Un bracelet astucieux

La deuxième partie de ce principe novateur est le suivant : si les nanoparticules magnétiques découvrent des structures potentiellement « dangereuses », elles sont activées. Le groupe ne veut pas actuellement donner de détails, mais une chose est claire : « Nous recueillons les particules, et nous leur demandons ce qu’elles ont vu », dit Conrad simplement. Voici comment : un bracelet communique avec des particules dans la circulation sanguine et mesure leur fluorescence ou d’autres propriétés optiques. La méthode est adaptée pour de nombreuses maladies – depuis des cellules dégénérées à des polymorphismes nucléotidiques simples (SNP) qui sont associés à des risques élevés. Google nomme par exemple les cancers, les accidents vasculaires cérébraux ou les crises cardiaques, et le spectre peut être étendu presque à volonté. Du point de vue de l’économie de la santé, cela est particulièrement intéressant pour les troubles métaboliques, notamment le diabète de type 2. Le plus vite sera le mieux.

Le meilleur des mondes

Andrew Conrad espère pouvoir présenter le nouveau système de diagnostic dans quelques années ; les experts extérieurs au groupe Google misent sur une décennie de recherche et développement. Il faut un gros effort pour, par exemple, fabriquer des bras en peau artificielle et réelle en vue d’examiner le transfert de données optiques entre les particules et le bracelet in vitro. Les chercheurs de Google y travaillent déjà. Ils s’attendent à de grandes différences en fonction de l’épaisseur de la peau et de la pigmentation. Le système en est, selon Conrad, toujours « à un stade précoce »; le voyage sera « long et difficile ». Un autre défi est de surmonter ce qu’on appelle la couronne protéique : si vous introduisez de petites particules dans le sang, le corps réagit en plaçant une enveloppe de protéine protectrice autour des intrus.
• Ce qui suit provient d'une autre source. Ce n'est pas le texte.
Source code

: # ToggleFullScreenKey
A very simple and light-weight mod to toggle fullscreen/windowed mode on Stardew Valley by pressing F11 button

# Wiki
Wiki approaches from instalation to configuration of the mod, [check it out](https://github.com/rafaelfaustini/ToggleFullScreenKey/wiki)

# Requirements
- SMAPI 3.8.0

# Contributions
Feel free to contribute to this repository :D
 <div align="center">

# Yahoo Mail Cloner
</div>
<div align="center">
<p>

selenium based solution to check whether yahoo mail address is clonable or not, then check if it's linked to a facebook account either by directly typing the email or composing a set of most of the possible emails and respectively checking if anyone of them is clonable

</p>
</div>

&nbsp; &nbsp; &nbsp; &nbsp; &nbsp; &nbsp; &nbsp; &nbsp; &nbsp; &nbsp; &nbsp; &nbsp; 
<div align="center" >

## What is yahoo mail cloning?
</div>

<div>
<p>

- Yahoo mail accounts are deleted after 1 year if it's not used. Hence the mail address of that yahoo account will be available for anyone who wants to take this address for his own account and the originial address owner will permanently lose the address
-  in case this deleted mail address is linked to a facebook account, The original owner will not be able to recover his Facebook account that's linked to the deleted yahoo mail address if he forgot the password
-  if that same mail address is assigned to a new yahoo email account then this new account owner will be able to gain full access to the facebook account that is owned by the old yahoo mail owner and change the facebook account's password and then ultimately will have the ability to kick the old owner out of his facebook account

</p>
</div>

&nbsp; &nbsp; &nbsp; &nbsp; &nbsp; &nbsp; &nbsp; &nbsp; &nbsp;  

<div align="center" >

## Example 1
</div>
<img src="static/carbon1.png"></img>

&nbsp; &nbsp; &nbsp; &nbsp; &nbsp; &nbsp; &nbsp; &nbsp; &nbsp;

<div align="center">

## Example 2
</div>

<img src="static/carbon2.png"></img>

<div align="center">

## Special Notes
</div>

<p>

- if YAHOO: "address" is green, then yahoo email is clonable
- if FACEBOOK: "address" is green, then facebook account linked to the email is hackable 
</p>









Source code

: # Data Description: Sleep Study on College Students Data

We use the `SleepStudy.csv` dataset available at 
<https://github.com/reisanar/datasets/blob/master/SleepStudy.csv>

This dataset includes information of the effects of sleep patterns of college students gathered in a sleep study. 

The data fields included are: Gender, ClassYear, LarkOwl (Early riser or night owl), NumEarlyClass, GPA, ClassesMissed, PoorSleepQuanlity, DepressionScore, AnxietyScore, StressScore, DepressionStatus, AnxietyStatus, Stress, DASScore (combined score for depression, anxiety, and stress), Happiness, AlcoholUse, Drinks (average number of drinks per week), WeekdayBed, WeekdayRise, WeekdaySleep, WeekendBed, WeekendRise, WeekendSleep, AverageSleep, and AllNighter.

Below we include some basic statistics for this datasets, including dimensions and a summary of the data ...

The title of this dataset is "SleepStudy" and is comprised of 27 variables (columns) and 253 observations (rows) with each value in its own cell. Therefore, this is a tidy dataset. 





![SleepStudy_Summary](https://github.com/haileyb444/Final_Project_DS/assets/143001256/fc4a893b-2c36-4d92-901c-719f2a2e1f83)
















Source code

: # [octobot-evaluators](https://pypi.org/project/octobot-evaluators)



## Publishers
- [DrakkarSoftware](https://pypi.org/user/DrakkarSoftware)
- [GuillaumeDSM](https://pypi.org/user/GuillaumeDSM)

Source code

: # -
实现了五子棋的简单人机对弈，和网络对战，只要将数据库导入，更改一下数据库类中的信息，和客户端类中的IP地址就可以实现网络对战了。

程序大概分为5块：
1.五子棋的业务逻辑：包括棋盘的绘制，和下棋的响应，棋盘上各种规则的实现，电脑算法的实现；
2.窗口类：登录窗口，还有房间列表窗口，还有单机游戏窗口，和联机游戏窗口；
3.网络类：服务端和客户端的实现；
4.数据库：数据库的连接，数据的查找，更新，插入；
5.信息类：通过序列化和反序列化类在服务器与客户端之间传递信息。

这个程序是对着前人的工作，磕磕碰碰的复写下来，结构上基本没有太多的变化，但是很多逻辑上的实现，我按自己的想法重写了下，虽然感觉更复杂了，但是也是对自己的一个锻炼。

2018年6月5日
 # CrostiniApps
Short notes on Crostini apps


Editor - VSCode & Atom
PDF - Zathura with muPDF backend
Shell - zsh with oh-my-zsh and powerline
Cela a un sens biologique, mais est indésirable pour le diagnostic.

Des projets de recherche sont lancés depuis un certain temps, même en dehors du laboratoire secret de Google. Actuellement, les scientifiques ne peuvent pas répondre à la question de savoir si le diagnostic par nanoparticules peut créer des maladies. Il y a au moins des indications, que des experts ont exposées. Chez les personnes souffrant de maladies cardio-vasculaires, la maladie s’aggrave lorsqu’elles sont exposées à des nanoparticules de gaz d’échappement diesel. Le Massachusetts Institute of Technology (MIT) signale également de possibles dommages génétiques. Compte tenu de ces incertitudes, ces NanoTools seront mis en place pour des patients présentant des facteurs de risque connus incluant l’historique familial : une méthode utile pour le diagnostic précoce. Le fait est que Google ne voit, dans un premier temps, ne donner un accès aux données de son nouveau bracelet qu’aux professionnels de la santé, il ne sera pas accessible directement aux autres personnes. De possibles erreurs de diagnostic pourront donc être rapidement évitées. Il n’y a jusqu’à présent aucun détail sur la protection des données.